Suffering Genius vs Worried Gardener

Friday, April 23, 2010

Picture: Monkeys Always Look on Etsy (what a great name!)

There’s an old chestnut about whether you would rather be a suffering genius or a happy gardener*. Presumably the armchair psychologists have all kinds of fun evaluating the responses (because pigeonholing the world into two buckets is always highly enlightening). But it does assume that you put up with one thing to get something you want, and that the trade-off you make defines you in some way. Which is great, all the time there’s actually a trade-off to be made. But, as a hypothetical, it doesn’t help terribly much with the (probably at least as likely) choice between two pretty unappealing things (or that cautionary tale of being-careful-what-you-wish-for, two fabulous but mutually exclusive things).

It does set up whether the suffering is necessary to be a genius (or maybe results from being one)**. There’s a bit of an entrenched relationship*** between pain and creativity (artistic, scientific, inventive, whatever). The image of the tortured soul producing astonishing beauty or staggering insight, and the inherent suspicion when somebody happy (or, increasingly, somebody young, because to suffering apparently requires a proper amount of time, however much that might be) produces something meaningful, because others wonder where they got those ideas from without having a bottomless well of lurking dark thoughts to draw upon (Emily Bronte’s Wuthering Heights springs immediately to mind).

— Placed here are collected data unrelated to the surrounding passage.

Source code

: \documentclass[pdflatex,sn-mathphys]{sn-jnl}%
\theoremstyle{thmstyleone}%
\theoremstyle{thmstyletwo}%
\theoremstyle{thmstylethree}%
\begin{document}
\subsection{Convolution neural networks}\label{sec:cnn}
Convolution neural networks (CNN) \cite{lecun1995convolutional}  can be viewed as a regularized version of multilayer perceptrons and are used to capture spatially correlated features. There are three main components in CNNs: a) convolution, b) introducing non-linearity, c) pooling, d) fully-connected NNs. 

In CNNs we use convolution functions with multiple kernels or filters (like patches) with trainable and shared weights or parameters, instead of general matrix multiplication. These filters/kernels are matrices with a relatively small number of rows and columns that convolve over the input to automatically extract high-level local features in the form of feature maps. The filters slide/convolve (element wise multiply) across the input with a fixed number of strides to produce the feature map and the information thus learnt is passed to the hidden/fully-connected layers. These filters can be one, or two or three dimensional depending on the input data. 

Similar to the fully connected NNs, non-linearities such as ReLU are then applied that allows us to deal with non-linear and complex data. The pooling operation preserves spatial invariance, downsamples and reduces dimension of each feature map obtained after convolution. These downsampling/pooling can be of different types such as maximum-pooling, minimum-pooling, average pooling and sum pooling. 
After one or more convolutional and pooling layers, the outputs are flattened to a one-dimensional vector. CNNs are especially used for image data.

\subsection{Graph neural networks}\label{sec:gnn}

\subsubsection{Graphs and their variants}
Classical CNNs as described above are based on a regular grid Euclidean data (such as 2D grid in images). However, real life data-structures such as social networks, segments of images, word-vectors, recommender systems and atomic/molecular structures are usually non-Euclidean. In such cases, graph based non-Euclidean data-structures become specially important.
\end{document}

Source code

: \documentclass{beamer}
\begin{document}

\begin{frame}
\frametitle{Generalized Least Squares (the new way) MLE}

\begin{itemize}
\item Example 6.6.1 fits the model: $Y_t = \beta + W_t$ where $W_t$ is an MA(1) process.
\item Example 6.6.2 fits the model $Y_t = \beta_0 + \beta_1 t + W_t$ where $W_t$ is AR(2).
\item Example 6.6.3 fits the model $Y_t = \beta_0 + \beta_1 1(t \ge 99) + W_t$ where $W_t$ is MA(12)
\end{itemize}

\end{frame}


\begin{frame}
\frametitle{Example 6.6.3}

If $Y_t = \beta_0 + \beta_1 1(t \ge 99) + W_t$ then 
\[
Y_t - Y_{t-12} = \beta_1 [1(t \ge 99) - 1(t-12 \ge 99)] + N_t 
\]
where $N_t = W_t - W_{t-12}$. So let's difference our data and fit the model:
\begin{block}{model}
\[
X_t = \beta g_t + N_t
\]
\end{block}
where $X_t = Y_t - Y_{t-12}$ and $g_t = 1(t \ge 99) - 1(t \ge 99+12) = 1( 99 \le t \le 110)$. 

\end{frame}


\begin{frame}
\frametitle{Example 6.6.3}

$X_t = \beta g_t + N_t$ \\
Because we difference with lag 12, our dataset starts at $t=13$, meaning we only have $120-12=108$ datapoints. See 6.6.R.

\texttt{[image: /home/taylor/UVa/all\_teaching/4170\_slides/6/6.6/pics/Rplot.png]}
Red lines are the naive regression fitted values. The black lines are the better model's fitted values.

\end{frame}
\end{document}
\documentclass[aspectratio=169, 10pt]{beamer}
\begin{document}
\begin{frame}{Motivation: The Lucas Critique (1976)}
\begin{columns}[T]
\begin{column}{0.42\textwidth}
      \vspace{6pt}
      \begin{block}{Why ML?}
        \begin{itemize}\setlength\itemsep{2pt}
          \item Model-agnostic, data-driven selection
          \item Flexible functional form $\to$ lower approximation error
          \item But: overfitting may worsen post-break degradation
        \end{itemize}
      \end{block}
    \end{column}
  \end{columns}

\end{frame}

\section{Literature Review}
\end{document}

But, much as the image of Van Gogh / Oscar Wilde / Marie Curie / whoever else sitting there in a warm, comfortable living room, eating toasted crumpets in the company of their beloved pet or partner while scribbling furiously in a notebook might be janglingly incongruous, you also have to be pretty specific about the lurking dark thoughts themselves. Some of them might be a pathway to genius (or at least, to creative output), but others are just a pain in the behind (to say the least).

Picture: Choos and Chews

Which leads to where this was trying to get to (Finally! There’s a point! Surely not!****)... which is that worrying, in case it wasn’t annoying enough already, seems to be the death of creativity. The suffering genius pours out their anguish into their art, but the worrier gazes into space (or worse, at the blank page or screen) and wonders where to start. And worries that what they’re thinking of isn’t going to work. Or is so full to bursting with worrying about other things that there isn’t even a squashed cloakroom of thought left for an idea to try to wriggle around in. Which means that the worry can’t escape, adding to the eep!-about-to-self-combust! feeling that comes from too much worrying.

Picture: Simple Up

Having cupboards in your house that threaten to drop everything out on top of you if you even think of opening the door is one thing. Having your thoughts organised like that is something else entirely...

* Gah! I really don’t like when you can’t find where something began!
** Not, maybe unfortunately, something I am ever likely to discover first hand...
*** Which is probably like being a bit pregnant – I’m not sure how you could only be a bit entrenched. Unless it was a small trench, and only came up to your ankles, perhaps...?
**** Ah, an overly long set up for a point. This only ever seems to result in a disappointing point (there’s a thought all by itself...), like those jokes where they go on forever and you finally reach the punch-line and wonder if that was it after so much effort (over-training for performances also seems to have that effect...).